• **YOUR TASK**
Your output should match the listing below word for word, without any images.

+++ SUPPLIED ENTRIES

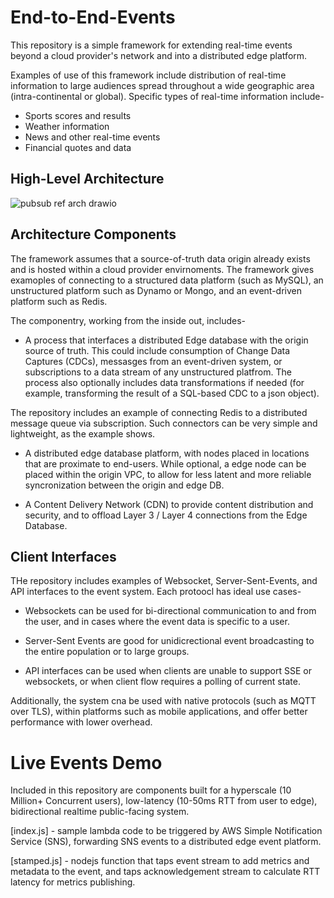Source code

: # End-to-End-Events

This repository is a simple framework for extending real-time events beyond a cloud provider's network and into a distributed edge platform. 

Examples of use of this framework include distribution of real-time information to large audiences spread throughout a wide geographic area (intra-continental or global). Specific types of real-time information include-

* Sports scores and results
* Weather information
* News and other real-time events
* Financial quotes and data 

## High-Level Architecture 

![pubsub ref arch  drawio](https://github.com/user-attachments/assets/47052dde-78ee-4514-87ce-ef0ae3d3abe3)

## Architecture Components 

The framework assumes that a source-of-truth data origin already exists and is hosted within a cloud provider envirnoments. The framework gives examoples of connecting to a structured data platform (such as MySQL), an unstructured platform such as Dynamo or Mongo, and an event-driven platform such as Redis. 

The componentry, working from the inside out, includes-

* A process that interfaces a distributed Edge database with the origin source of truth. This could include consumption of Change Data Captures (CDCs), messasges from an event-driven system, or subscriptions to a data stream of any unstructured platfrom. The process also optionally includes data transformations if needed (for example, transforming the result of a SQL-based CDC to a json object).

The repository includes an example of connecting Redis to a distributed message queue via subscription. Such connectors can be very simple and lightweight, as the example shows. 

* A distributed edge database platform, with nodes placed in locations that are proximate to end-users. While optional, a edge node can be placed within the origin VPC, to allow for less latent and more reliable syncronization between the origin and edge DB.

* A Content Delivery Network (CDN) to provide content distribution and security, and to offload Layer 3 / Layer 4 connections from the Edge Database.

## Client Interfaces

THe repository includes examples of Websocket, Server-Sent-Events, and API interfaces to the event system. Each protoocl has ideal use cases- 

* Websockets can be used for bi-directional communication to and from the user, and in cases where the event data is specific to a user.

* Server-Sent Events are good for unidicrectional event broadcasting to the entire population or to large groups.

* API interfaces can be used when clients are unable to support SSE or websockets, or when client flow requires a polling of current state.

Additionally, the system cna be used with native protocols (such as MQTT over TLS), within platforms such as mobile applications, and offer better performance with lower overhead. 

# Live Events Demo

Included in this repository are components built for a hyperscale (10 Million+ Concurrent users), low-latency (10-50ms RTT from user to edge), bidirectional realtime public-facing system. 

[index.js] - sample lambda code to be triggered by AWS Simple Notification Service (SNS), forwarding SNS events to a distributed edge event platform. 

[stamped.js] - nodejs function that taps event stream to add metrics and metadata to the event, and taps acknowledgement stream to calculate RTT latency for metrics publishing.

++++++

• **REPLY TO THE TASK**
Source code

: # End-to-End-Events

This repository is a simple framework for extending real-time events beyond a cloud provider's network and into a distributed edge platform. 

Examples of use of this framework include distribution of real-time information to large audiences spread throughout a wide geographic area (intra-continental or global). Specific types of real-time information include-

* Sports scores and results
* Weather information
* News and other real-time events
* Financial quotes and data 

## High-Level Architecture 

![pubsub ref arch  drawio](https://github.com/user-attachments/assets/47052dde-78ee-4514-87ce-ef0ae3d3abe3)

## Architecture Components 

The framework assumes that a source-of-truth data origin already exists and is hosted within a cloud provider envirnoments. The framework gives examoples of connecting to a structured data platform (such as MySQL), an unstructured platform such as Dynamo or Mongo, and an event-driven platform such as Redis. 

The componentry, working from the inside out, includes-

* A process that interfaces a distributed Edge database with the origin source of truth. This could include consumption of Change Data Captures (CDCs), messasges from an event-driven system, or subscriptions to a data stream of any unstructured platfrom. The process also optionally includes data transformations if needed (for example, transforming the result of a SQL-based CDC to a json object).

The repository includes an example of connecting Redis to a distributed message queue via subscription. Such connectors can be very simple and lightweight, as the example shows. 

* A distributed edge database platform, with nodes placed in locations that are proximate to end-users. While optional, a edge node can be placed within the origin VPC, to allow for less latent and more reliable syncronization between the origin and edge DB.

* A Content Delivery Network (CDN) to provide content distribution and security, and to offload Layer 3 / Layer 4 connections from the Edge Database.

## Client Interfaces

THe repository includes examples of Websocket, Server-Sent-Events, and API interfaces to the event system. Each protoocl has ideal use cases- 

* Websockets can be used for bi-directional communication to and from the user, and in cases where the event data is specific to a user.

* Server-Sent Events are good for unidicrectional event broadcasting to the entire population or to large groups.

* API interfaces can be used when clients are unable to support SSE or websockets, or when client flow requires a polling of current state.

Additionally, the system cna be used with native protocols (such as MQTT over TLS), within platforms such as mobile applications, and offer better performance with lower overhead. 

# Live Events Demo

Included in this repository are components built for a hyperscale (10 Million+ Concurrent users), low-latency (10-50ms RTT from user to edge), bidirectional realtime public-facing system. 

[index.js] - sample lambda code to be triggered by AWS Simple Notification Service (SNS), forwarding SNS events to a distributed edge event platform. 

[stamped.js] - nodejs function that taps event stream to add metrics and metadata to the event, and taps acknowledgement stream to calculate RTT latency for metrics publishing.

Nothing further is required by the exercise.